Whose QE Was it, Anyway?
Years before the 2008 financial crisis, foreign central banks’ ownership of US Treasuries began to catch up with – and then overtake – the Federal Reserve’s share. Indeed, tighter liquidity conditions and increased volatility in financial markets are the byproduct of the reversal in this long cycle of foreign purchases.
CAMBRIDGE – Between 1913 (when the United States Federal Reserve was founded) and the latter part of the 1980s, it would be fair to say that the Fed was the only game in town when it came to purchases of US Treasury securities by central banks. During that era, the Fed owned anywhere between 12% and 30% of US marketable Treasury securities outstanding (see figure), with the post-World War II peak coming as the Fed tried to prop up the sagging US economy following the first spike in oil prices in 1973.

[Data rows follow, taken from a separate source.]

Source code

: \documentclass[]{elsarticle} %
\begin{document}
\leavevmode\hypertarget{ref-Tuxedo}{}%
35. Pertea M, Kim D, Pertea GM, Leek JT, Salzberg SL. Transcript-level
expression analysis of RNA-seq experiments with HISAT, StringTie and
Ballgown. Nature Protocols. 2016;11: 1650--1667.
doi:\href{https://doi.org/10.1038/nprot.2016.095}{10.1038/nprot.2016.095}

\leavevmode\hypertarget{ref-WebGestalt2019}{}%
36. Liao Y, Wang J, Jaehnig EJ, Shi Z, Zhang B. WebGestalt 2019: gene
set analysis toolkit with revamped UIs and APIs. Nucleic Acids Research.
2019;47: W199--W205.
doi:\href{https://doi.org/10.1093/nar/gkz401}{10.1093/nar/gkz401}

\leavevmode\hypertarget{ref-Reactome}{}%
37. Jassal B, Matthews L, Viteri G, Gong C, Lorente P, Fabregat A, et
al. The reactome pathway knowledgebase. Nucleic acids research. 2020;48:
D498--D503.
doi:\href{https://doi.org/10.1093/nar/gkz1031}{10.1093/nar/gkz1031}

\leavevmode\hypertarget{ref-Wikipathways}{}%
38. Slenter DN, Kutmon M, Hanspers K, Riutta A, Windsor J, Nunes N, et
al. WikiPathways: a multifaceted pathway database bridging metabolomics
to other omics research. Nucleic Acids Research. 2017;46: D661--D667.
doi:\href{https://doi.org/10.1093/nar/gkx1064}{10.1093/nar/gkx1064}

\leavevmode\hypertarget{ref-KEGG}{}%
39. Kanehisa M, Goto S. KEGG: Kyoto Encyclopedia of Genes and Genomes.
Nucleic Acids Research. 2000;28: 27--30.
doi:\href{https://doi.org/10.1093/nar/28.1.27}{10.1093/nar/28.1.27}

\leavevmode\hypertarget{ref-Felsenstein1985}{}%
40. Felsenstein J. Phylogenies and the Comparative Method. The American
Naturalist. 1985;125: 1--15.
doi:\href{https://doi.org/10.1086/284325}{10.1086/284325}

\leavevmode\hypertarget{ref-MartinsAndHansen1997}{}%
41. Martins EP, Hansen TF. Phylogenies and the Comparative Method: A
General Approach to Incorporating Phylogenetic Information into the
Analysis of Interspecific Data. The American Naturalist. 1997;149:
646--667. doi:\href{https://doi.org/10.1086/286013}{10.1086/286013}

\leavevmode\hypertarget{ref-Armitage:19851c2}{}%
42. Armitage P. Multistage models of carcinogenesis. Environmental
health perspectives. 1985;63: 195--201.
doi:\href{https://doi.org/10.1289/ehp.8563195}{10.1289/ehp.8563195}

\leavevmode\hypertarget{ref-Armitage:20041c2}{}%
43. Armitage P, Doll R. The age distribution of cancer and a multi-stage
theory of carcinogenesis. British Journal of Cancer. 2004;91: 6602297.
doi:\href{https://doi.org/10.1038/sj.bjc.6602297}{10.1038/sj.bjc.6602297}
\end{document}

We no longer live in that US-centric world, where the Fed was the only game in town and changes in its monetary policy powerfully influenced liquidity conditions at home and to a large extent globally. Years before the global financial crisis – and before the term “QE” (quantitative easing) became an established fixture of the financial lexicon – foreign central banks’ ownership of US Treasuries began to catch up with, and then overtake, the Fed’s share.
The purchase of US Treasuries by foreign central banks really took off in 2003, years before the first round of quantitative easing, or “QE1,” was launched in late 2008. The charge of the foreign central banks – let’s call it “QE0” – was led by the People’s Bank of China. By 2006 (the peak of the US housing bubble), foreign official institutions held about one-third of the stock of US Treasuries outstanding, approximately twice the amount held by the Fed. On the eve of the Fed’s QE1, that share stood at around 40%.